“What now?” Ripon demanded, dropping all pretence of aristocratic niceties.
Callahan didn’t soften the blow. “You’ve got a corpse upstairs.”
“Bloody buggering fuck, not another dead guest.” Ripon’s shoulders slumped as he dragged a hand down his face. “Who is it this time?”
“Ramsgate,” Isabel supplied.
“Right. Of course.”
“We think he’s been dead since last night,” Callahan added. “Looks like Favreau spent the evening ridding himself of unneeded complications.”
“Christ. This keeps getting better and better, doesn’t it?”
“We’re leaving to brief Wentworth now. I assumed you’d want to be a part of that particular conversation,” Isabel said.
“Oh, yes, wouldn’t miss it for the world,” the marquess said. “Just let me go and inform my staff that if they value their positions, they’ll forget they ever clapped eyes on Ramsgate’s rooms. I’ll meet you out front directly.”
He strode off, already barking orders.
Callahan turned to Isabel. “This is all going rather spectacularly to shite, isn’t it?”

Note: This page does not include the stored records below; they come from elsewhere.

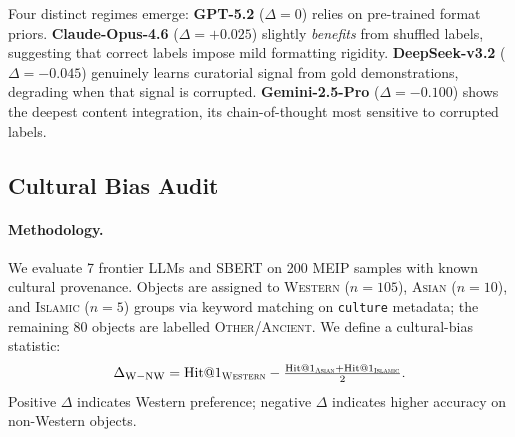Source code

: \documentclass[11pt]{article}
\newcommand{\meip}{\textsc{MEIP}}
\begin{document}
Four distinct regimes emerge:
\textbf{GPT-5.2} ($\Delta{=}0$) relies on pre-trained format priors.
\textbf{Claude-Opus-4.6} ($\Delta{=}{+}0.025$) slightly \emph{benefits}
from shuffled labels, suggesting that correct labels impose mild formatting rigidity.
\textbf{DeepSeek-v3.2} ($\Delta{=}{-}0.045$) genuinely learns curatorial signal
from gold demonstrations, degrading when that signal is corrupted.
\textbf{Gemini-2.5-Pro} ($\Delta{=}{-}0.100$) shows the deepest content integration,
its chain-of-thought most sensitive to corrupted labels.

\subsection{Cultural Bias Audit}
\label{sec:cultural-bias}

\paragraph{Methodology.}
We evaluate 7 frontier LLMs and SBERT on 200 \meip{} samples with known cultural provenance.
Objects are assigned to \textsc{Western} ($n{=}105$), \textsc{Asian} ($n{=}10$),
and \textsc{Islamic} ($n{=}5$) groups via keyword matching on \texttt{culture} metadata;
the remaining 80 objects are labelled \textsc{Other/Ancient}.
We define a cultural-bias statistic:
\begin{equation}
\Delta_{\mathrm{W{-}NW}} =
  \text{Hit@1}_{\textsc{Western}} -
  \tfrac{\text{Hit@1}_{\textsc{Asian}}
        + \text{Hit@1}_{\textsc{Islamic}}}{2}.
\label{eq:delta-wnw}
\end{equation}
Positive $\Delta$ indicates Western preference; negative $\Delta$ indicates higher accuracy on non-Western objects.
\end{document}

“You expected anything else?”
“Hope springs eternal.” He offered her his arm. “Shall we?”
*
Wentworth looked up from behind his desk as they filed in. He took in their dour expressions and heaved a gusty sigh.
“Don’t tell me,” he drawled. “You’re about to ruin what was shaping up to be an altogether pleasant morning after last night’s mess.”
Callahan snorted. “Fine, I won’t tell you. Drink?”
“Make it a double.”
As Callahan busied himself at the sideboard, Isabel fished Ramsgate’s journal from the folds of her skirts and passed it to Wentworth.
“What fresh hell is this?” he asked.
“We need someone who can parse that scientific gibberish,” Callahan said, handing round the drinks. The whiskey burned a welcome trail down Isabel’s throat. “Ramsgate is . . . no longer available for clarification.”
Wentworth blew out a short, sharp breath through his nostrils. “Marvellous.” He stood and walked to the door. Yanking it open, he stuck his head out into the hallway beyond and called out to some unseen underling, “Fetch me Jones, will you? Soonest. And send some lads round to Ripon’s mansion. I need a bit of sprucing up. The discreet sort. Unseen.Again.”
Isabel rather pitied the poor sod on the receiving end of that directive. Few things were more stomach-churning than a good, old-fashioned “sprucing up” in this line of work. Blood was damnably hard to get out of upholstery.
Minutes later, a man slipped into the room. He was tall and thin, with dark hair and a severe set to his brow. Not handsome, exactly. But interesting. His shoulders were rigid, his posture too perfect. Military training, perhaps?
“Gentlemen, Miss Dumont – this is Alaric Jones,” Wentworth said. “Expert in all manner of mysterious substances and attendant buggery. If anyone can parse Ramsgate’s scribblings, it’s him. Alaric, I need you to read this scientific blatherskite for me, if you would.”
He passed over the notebook. Alaric bent his head to study it, the furrow between his brows deepening.
“Well?” Callahan prompted. “What exactly are we dealing with?”
“An organophosphate, by the looks of it.” Alaric’s voice was lightly accented. German, perhaps. “Attacks the nervous system on contact. Asphyxiation would follow swiftly after.”
“And how quickly does it kill?” Wentworth asked what they were all thinking.
“Five minutes. Maybe less.” Jones closed the notebook. “It depends on how it’s delivered. Inhaled is quickest. Skin contact, slightly slower. I’ve only seen research like this in . . .” He hesitated. “Places where morals are flexible.”